Above all, they are vigilant. This obscure virus is less of a threat to individuals than it is to the ideal of America. They claim prophylactic measures imposed by some states violate their constitutional rights. They are prohibited from demonstrating for the “reopening” of North Carolina or Tennessee (against the First Amendment) [2]; their right to travel is restricted even as “this is not China, here, and America will never be" [3]; soon, they fear, the Second Amendment will be violated, removing their guarantee to the right to arm themselves and to form militias... By definition, any government action contains the seeds of a freedom-destroying threat requiring the greatest attention. And most of them unfailingly support initiatives of “resistance” in the face of the “authoritarian” and “anti-American” actions of “leftist” governors, leading to – for example – the demonstrations held last Thursday in Lansing, MI against the containment measure defended by the Democrat Gretchen Whitmer [4].
Thus, by observing the prepper sphere in the United States, despite the distance and the distorting lens of social networks, we understand to what extent this pandemic is a social and political phenomenon, like all those that preceded it – far from the scientific visions that strategically restrict it to neutralized expertise. Many newspapers in the United States (and elsewhere) have already carried headlines about the “next world” and the need for innovation in “post-corona” life. We will have to invent and adapt, of course; but to think that we will wipe the slate clean of the past is naivety at best, a danger at worst. The prepper world illustrates with a disturbing acuity that many people are ready already.

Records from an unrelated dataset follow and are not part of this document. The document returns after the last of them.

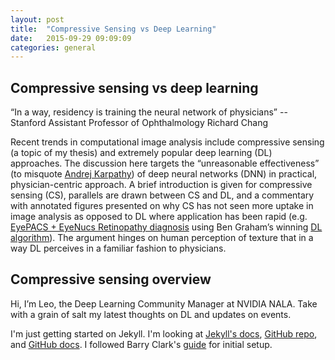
 ```yaml
---
layout: post
title:  "Compressive Sensing vs Deep Learning"
date:   2015-09-29 09:09:09
categories: general
---
```


Compressive sensing vs deep learning
------------

“In a way, residency is training the neural network of physicians”
       -- Stanford Assistant Professor of Ophthalmology Richard Chang

Recent trends in computational image analysis include compressive sensing (a topic of my thesis) and extremely popular deep learning (DL) approaches. The discussion here targets the “unreasonable effectiveness” (to misquote [Andrej Karpathy][karpathyBlog]) of deep neural networks (DNN) in practical, physician-centric approach.  A brief introduction is given for compressive sensing (CS), parallels are drawn between CS and DL, and a commentary with annotated figures presented on why CS has not seen more uptake in image analysis as opposed to DL where application has been rapid (e.g. [EyePACS + EyeNucs Retinopathy diagnosis][eyeNucs] using Ben Graham’s winning [DL algorithm][benKaggle]).  The argument hinges on human perception of texture that in a way DL perceives in a familiar fashion to physicians.  

Compressive sensing overview
------------


Hi, I’m Leo, the Deep Learning Community Manager at NVIDIA NALA.  Take with a grain of salt my latest thoughts on DL and updates on events.  

I'm just getting started on Jekyll.  I'm looking at [Jekyll's docs][jekyll], [GitHub repo][jekyll-gh], and [GitHub docs][jekyll-help].  I followed Barry Clark's [guide][jekyllGitPages] for initial setup.

[karpathyBlog]:   http://karpathy.github.io/2015/05/21/rnn-effectiveness/
[eyeNucs]:        http://ir.uiowa.edu/cgi/viewcontent.cgi?article=1033&context=omia
[benKaggle]:      https://www.kaggle.com/c/diabetic-retinopathy-detection/forums/t/15801/competition-report-min-pooling-and-thank-you/89062
[jekyll]:         http://jekyllrb.com
[jekyll-gh]:      https://github.com/jekyll/jekyll
[jekyll-help]: 	  https://github.com/jekyll/jekyll-help
[jekyllGitPages]: http://www.smashingmagazine.com/2014/08/build-blog-jekyll-github-pages/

They advocate for a project that did not wait for the virus to appear. They are not calling for revolution or novelty; to the contrary, they rather evoke the past, traditions, identity or authenticity in order to impose a violent, sexist, racist, Christian, unequal and homophobic vision of society. Their words remind us that we, too, would benefit from vigilance. Of course, the pandemic is an event of an unknown magnitude. Still, it is also, for many, a perfect opportunity to undermine the liberal foundations of our societies.
[1] The mega earthquake expected on the West coast that will have catastrophic consequences
[2] The hashtag #reopen followed by the abbreviation of the State (#reopenTN, #reopenNC...) is quite popular on conservative social media
[3] References are commentaries made on private social media and are not credited for confidentiality reasons
[4] "Chanting 'lock her up', Michigan protesters waving Trump flags mass against Gov. Gretchen Whitmer's coronavirus restrictions", The Washington Post, April 16, 2020
Cédric Levêque is a post-doc in Anthropology at the University of Bordeaux and member of the EXTINCT project team (Labex SMS, University of Toulouse Jean Jaurès). His thesis was on "The governmentality at the State's margins: malaria fighting in Casamance (Senegal)". He is currently doing research on the survivalist mouvement.
Joshua Kelly is a sociologist working on conservative politiques in Europe and in the United States, in partnership with iGLOBES.